And the tiniest fix is in

LIBOR is the London Interbank Offered Rate, the benchmark interest rate for the banking industry at all levels. (I have had credit cards in which the interest rate was determined by adding X, where X is some absurd quantity, to LIBOR on a specific date.) It is inconceivable that LIBOR should be screwed with, so inevitably it was:

The U.S. Commodity Futures Trading Commission says Barclays tried to influence the interest rates as early as 2005, before the world financial crisis broke. Barclays employees urged other banks to participate in the attempted manipulation. And the CFTC says senior Barclays managers made false reports to protect the image of the bank during the financial crisis.

British and American regulators came down hard, or as hard as regulators are allowed to come down, fining Barclays $452 million. Since the bank has assets somewhere in the vicinity of $2 trillion and earns revenues well into the tens of billions every year, this is the economic equivalent of having to toss a dollar into the cuss jar.
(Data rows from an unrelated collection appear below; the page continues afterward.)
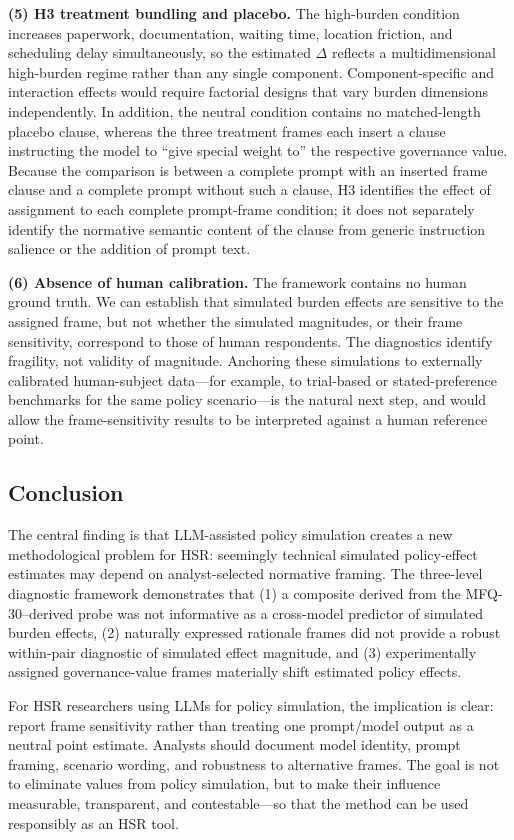 \documentclass[12pt,a4paper]{article}
\begin{document}
\textbf{(5) H3 treatment bundling and placebo.} The high-burden condition increases paperwork, documentation, waiting time, location friction, and scheduling delay simultaneously, so the estimated $\Delta$ reflects a multidimensional high-burden regime rather than any single component. Component-specific and interaction effects would require factorial designs that vary burden dimensions independently. In addition, the neutral condition contains no matched-length placebo clause, whereas the three treatment frames each insert a clause instructing the model to ``give special weight to'' the respective governance value. Because the comparison is between a complete prompt with an inserted frame clause and a complete prompt without such a clause, H3 identifies the effect of assignment to each complete prompt-frame condition; it does not separately identify the normative semantic content of the clause from generic instruction salience or the addition of prompt text.

\textbf{(6) Absence of human calibration.} The framework contains no human ground truth. We can establish that simulated burden effects are sensitive to the assigned frame, but not whether the simulated magnitudes, or their frame sensitivity, correspond to those of human respondents. The diagnostics identify fragility, not validity of magnitude. Anchoring these simulations to externally calibrated human-subject data---for example, to trial-based or stated-preference benchmarks for the same policy scenario---is the natural next step, and would allow the frame-sensitivity results to be interpreted against a human reference point.

\subsection{Conclusion}

The central finding is that LLM-assisted policy simulation creates a new methodological problem for HSR: seemingly technical simulated policy-effect estimates may depend on analyst-selected normative framing. The three-level diagnostic framework demonstrates that (1) a composite derived from the MFQ-30--derived probe was not informative as a cross-model predictor of simulated burden effects, (2) naturally expressed rationale frames did not provide a robust within-pair diagnostic of simulated effect magnitude, and (3) experimentally assigned governance-value frames materially shift estimated policy effects.

For HSR researchers using LLMs for policy simulation, the implication is clear: report frame sensitivity rather than treating one prompt/model output as a neutral point estimate. Analysts should document model identity, prompt framing, scenario wording, and robustness to alternative frames. The goal is not to eliminate values from policy simulation, but to make their influence measurable, transparent, and contestable---so that the method can be used responsibly as an HSR tool.
\end{document}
Barclays boss Bob Diamond says he will not resign, though he did decline his annual £6.5 million bonus.


  1. Kim »

    30 June 2012 · 10:31 pm

    Well, with my re-entrance into my blog after a hiatus I feel confident that I might comment on your blog with absolutely nothing of intelligence or merit to say about this subject other than, well, hell, yeah, we’re fucking doomed. Just like all the rest of the stuff?

  2. CGHill »

    30 June 2012 · 10:44 pm

    That particular phrase has almost universal applicability of late.

  3. Albert Kearley »

    4 July 2012 · 10:54 am

    Is it possible that part of the reluctance to give out mortgages/business loans in the aftermath of the banking crisis was partly because the banks knew that the BoE/govt had sanctioned/created artificially low LIBOR rates?